The researchers described the Serengeti as "a rare and iconic example of an ecosystem driven by a large mammal migration".

That annual north-to-south trek involves about 1.5 million animals, including wildebeest and zebra.

As the animals travel, they dump vast quantities of urine and dung across the land, fertilising plant growth, while the trampling of hooves also prevents bush from over-growing the grassland.

An impact assessment compiled for the government confirmed the expected impact on migration, adding that the decline of wildebeest and zebra would have a knock-on effect on predators such as lions and cheetahs.

These are among the animals that tourists come to see.

Scientists also warned that the road could bring invasive plant species or unfamiliar diseases into the park, a World Heritage Site.

Last year, the World Heritage Committee expressed its "utmost concern" about the "potentially irreversible damage" that the highway could bring.

Environmental campaigners have welcomed the government's decision, with the organisation Serengeti Watch saying: "A battle has been won".

However, they warned that the region faces a number of other threats, including roads around the park and poaching.

Highway threat to Tanzania Wildebeest migration scrapped
Yahoo News 25 Jun 11;

PARIS (AFP) – A plan to build a highway through Tanzania's Serengeti which environmentalists warned would spell disaster for the national park's famed wildebeest migration has been dropped, UNESCO said on Saturday.

The spectacle, which is a major tourist draw, is one of the planet's greatest natural spectacles.

The proposed highway would have linked remote under-developed communities to larger hubs, cutting a swathe through the park into which giant herds of wildebeest crowd every summer to seek Kenya's pastures.

Following criticism of the project, the Tanzanian government informed he United Nations' cultural organisation UNESCO that it had been dropped.

Campaigners however cautioned that the battle to kill off the project had not yet been conclusively won and warned that the government was looking at an alternative route.

"The World Heritage Committee has received assurance on the part of the Tanzanian government that the highway project is abandoned," an official at the UN's education, science and culture organisation told AFP.

"The committee has therefore decided not to list the site on its list of endangered World Heritage Sites because the threat has disappeared," the official added.

Tanzania's government had backed the road plan by saying that the country should start caring for its people as much as it did for its wildlife.

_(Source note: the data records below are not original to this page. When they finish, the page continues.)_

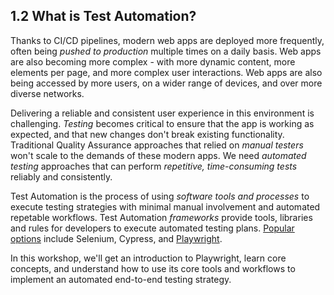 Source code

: ## 1.2 What is Test Automation?

Thanks to CI/CD pipelines, modern web apps are deployed more frequently, often being _pushed to production_ multiple times on a daily basis. Web apps are also becoming more complex - with more dynamic content, more elements per page, and more complex user interactions. Web apps are also being accessed by more users, on a wider range of devices, and over more diverse networks.

Delivering a reliable and consistent user experience in this environment is challenging. _Testing_ becomes critical to ensure that the app is working as expected, and that new changes don't break existing functionality. Traditional Quality Assurance approaches that relied on _manual testers_ won't scale to the demands of these modern apps. We need _automated testing_ approaches that can perform _repetitive, time-consuming tests_ reliably and consistently.

Test Automation is the process of using _software tools and processes_ to execute testing strategies with minimal manual involvement and automated repetable workflows. Test Automation _frameworks_ provide tools, libraries and rules for developers to execute automated testing plans. [Popular options](https://saucelabs.com/resources/blog/top-test-automation-frameworks-in-2023) include Selenium, Cypress, and [Playwright](https://playwright.dev). 

In this workshop, we'll get an introduction to Playwright, learn core concepts, and understand how to use its core tools and workflows to implement an automated end-to-end testing strategy.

But critics said it would destroy what scientists consider to be the "largest remaining migratory system on Earth" and lobbied hard against the project.

Serengeti Watch, an organisation committed to preserving the Serengeti's ecosystem, said it feared the highway plan could re-emerge at a later date.

"We do not consider this the final word in the Serengeti Highway saga by any means," the group said on its website.

The Serengeti Highway was intended to link Musoma, on the banks of Lake Victoria, to Arusha.

The project's critics argued the road would achieve the opposite of what it set out to do by destroying a key tourist attraction and thus stripping local communities of their jobs.

Serengeti Watch said the government was considering a highway that would wrap around the southern tip of the protected areas. It quoted a letter it said had been written by Tanzania's Natural Resources and Tourism Minister Ezekiel Maige.

Instead of cutting through the park towards Arusha, this new road would run "south of Ngorongoro Conservation area and Serengeti National Park," according the letter.

AFP was nor able Saturday to check the authenticity of this letter with the Tanzanian government.

Last year, 27 biodiversity experts co-signed a statement published in Nature magazine arguing that building a road through the park would cause an environmental disaster.

An environment group had previously argued that the road was illegal under the terms of East African Community Treaty, signed by Burundia, Kenya, Rwanda, Tanzania and Uganda.

The Africa Network for Animal Welfare said the road could lead to an increase poaching and more collisions between migrating animals and speeding vehicles, making the project untenable.